El que tan inevitable, y gozosa, apertura llegue a provocar un debate conflictivo sí parece preocupar al Supremo, pero en realidad es irrelevante. No respetaron la negativa de unos testigos de Jehová a firmar contra su conciencia la conformidad para una trasfusión de sangre a su hijo en peligro de muerte, pensando quizá que en España se considera de modo nada conflictivo que tal actitud es disparatada. Olvidaron que ningún poder público puede erigirse en árbitro de la conciencia de nadie. Asunto distinto es que la objeción -como todo derecho- no pueda tener alcance ilimitado y deba ponderarse con arreglo a exigencias de interés común; como la propia Constitución ejemplifica a propósito del servicio militar.
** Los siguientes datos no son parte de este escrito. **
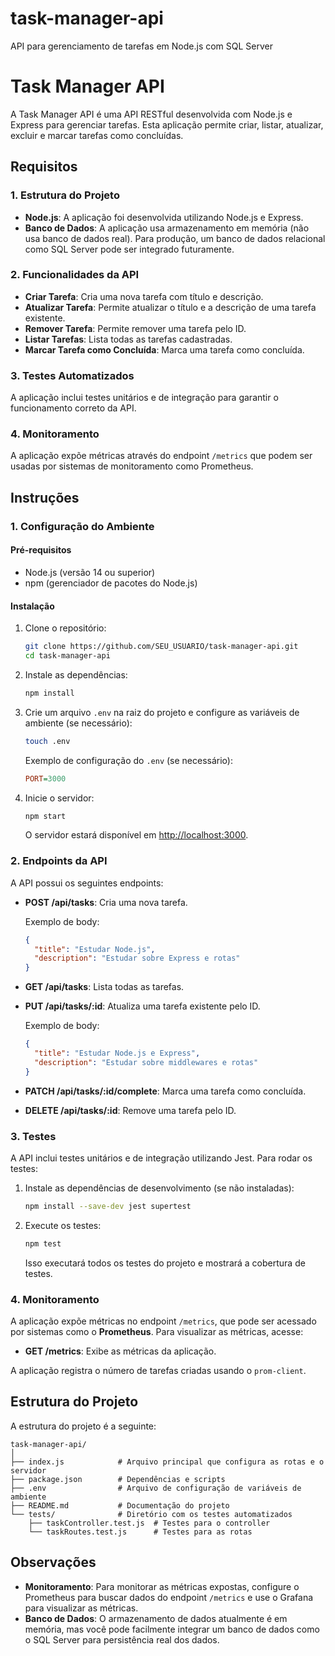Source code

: # task-manager-api
API para gerenciamento de tarefas em Node.js com SQL Server

# Task Manager API

A Task Manager API é uma API RESTful desenvolvida com Node.js e Express para gerenciar tarefas. Esta aplicação permite criar, listar, atualizar, excluir e marcar tarefas como concluídas.

## Requisitos

### 1. Estrutura do Projeto

- **Node.js**: A aplicação foi desenvolvida utilizando Node.js e Express.
- **Banco de Dados**: A aplicação usa armazenamento em memória (não usa banco de dados real). Para produção, um banco de dados relacional como SQL Server pode ser integrado futuramente.

### 2. Funcionalidades da API

- **Criar Tarefa**: Cria uma nova tarefa com título e descrição.
- **Atualizar Tarefa**: Permite atualizar o título e a descrição de uma tarefa existente.
- **Remover Tarefa**: Permite remover uma tarefa pelo ID.
- **Listar Tarefas**: Lista todas as tarefas cadastradas.
- **Marcar Tarefa como Concluída**: Marca uma tarefa como concluída.

### 3. Testes Automatizados

A aplicação inclui testes unitários e de integração para garantir o funcionamento correto da API. 

### 4. Monitoramento

A aplicação expõe métricas através do endpoint `/metrics` que podem ser usadas por sistemas de monitoramento como Prometheus.

## Instruções

### 1. Configuração do Ambiente

#### Pré-requisitos

- Node.js (versão 14 ou superior)
- npm (gerenciador de pacotes do Node.js)

#### Instalação

1. Clone o repositório:

   ```bash
   git clone https://github.com/SEU_USUARIO/task-manager-api.git
   cd task-manager-api
   ```

2. Instale as dependências:

   ```bash
   npm install
   ```

3. Crie um arquivo `.env` na raiz do projeto e configure as variáveis de ambiente (se necessário):

   ```bash
   touch .env
   ```

   Exemplo de configuração do `.env` (se necessário):

   ```ini
   PORT=3000
   ```

4. Inicie o servidor:

   ```bash
   npm start
   ```

   O servidor estará disponível em [http://localhost:3000](http://localhost:3000).

### 2. Endpoints da API

A API possui os seguintes endpoints:

- **POST /api/tasks**: Cria uma nova tarefa.
  
  Exemplo de body:
  
  ```json
  {
    "title": "Estudar Node.js",
    "description": "Estudar sobre Express e rotas"
  }
  ```

- **GET /api/tasks**: Lista todas as tarefas.

- **PUT /api/tasks/:id**: Atualiza uma tarefa existente pelo ID.

  Exemplo de body:
  
  ```json
  {
    "title": "Estudar Node.js e Express",
    "description": "Estudar sobre middlewares e rotas"
  }
  ```

- **PATCH /api/tasks/:id/complete**: Marca uma tarefa como concluída.

- **DELETE /api/tasks/:id**: Remove uma tarefa pelo ID.

### 3. Testes

A API inclui testes unitários e de integração utilizando Jest. Para rodar os testes:

1. Instale as dependências de desenvolvimento (se não instaladas):

   ```bash
   npm install --save-dev jest supertest
   ```

2. Execute os testes:

   ```bash
   npm test
   ```

   Isso executará todos os testes do projeto e mostrará a cobertura de testes.

### 4. Monitoramento

A aplicação expõe métricas no endpoint `/metrics`, que pode ser acessado por sistemas como o **Prometheus**. Para visualizar as métricas, acesse:

- **GET /metrics**: Exibe as métricas da aplicação.

A aplicação registra o número de tarefas criadas usando o `prom-client`.

## Estrutura do Projeto

A estrutura do projeto é a seguinte:

```
task-manager-api/
│
├── index.js            # Arquivo principal que configura as rotas e o servidor
├── package.json        # Dependências e scripts
├── .env                # Arquivo de configuração de variáveis de ambiente
├── README.md           # Documentação do projeto
└── tests/              # Diretório com os testes automatizados
    ├── taskController.test.js  # Testes para o controller
    └── taskRoutes.test.js      # Testes para as rotas
```

## Observações

- **Monitoramento**: Para monitorar as métricas expostas, configure o Prometheus para buscar dados do endpoint `/metrics` e use o Grafana para visualizar as métricas.
- **Banco de Dados**: O armazenamento de dados atualmente é em memória, mas você pode facilmente integrar um banco de dados como o SQL Server para persistência real dos dados.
Pero será el poder público el encargado de precisar en virtud de qué bien lo limita, sin cargar al ciudadano con la prueba de presentarle su convicción como convincente.

Por detrás de este malentendido late la curiosa diferenciación entre una ética privada y otra pública, merecedora ésta de estricta observancia. Tan poco feliz ocurrencia se pretende convertir en catecismo civil. En una sociedad plural la ética pública es el resultado del entrecruce de las propuestas que sus ciudadanos plantean, cada uno inevitablemente desde su ética personal. Cuando alguien se erige en árbitro de si lo aportado por los demás expresa una «voluntad particular» o la «voluntad general» el totalitarismo está servido: alguien impondrá como general su particular voluntad, erigiéndose en vidente del interés público.

Todo este escenario invita a recordar la sentencia del Constitucional sobre el derecho fundamental al agua que su novedoso Estatuto reconoce a los valencianos. Se limitó a negar displicentemente que los derechos de los estatutos autonómicos fueran realmente derechos; y todos contentos. O eso parecía; ahora resulta que para el Supremo el catecismo civil, que nos revela de modo infalible la inobjetable ética pública, incluye la obligación de «asumir y valorar positivamente los derechos y obligaciones» derivados «de la Constitución y del Estatuto de Autonomía», y «utilizarlos como criterios para valorar éticamente las conductas sociales». O sea que, si un aragonés reside en Valencia, la ética pública le obligará a abjurar de sus egoístas particularismos. Para no ser los estatutarios ni siquiera derechos, no está nada mal...

Andrés Ollero Tassara, de la Real Academia de Ciencias Morales y Políticas.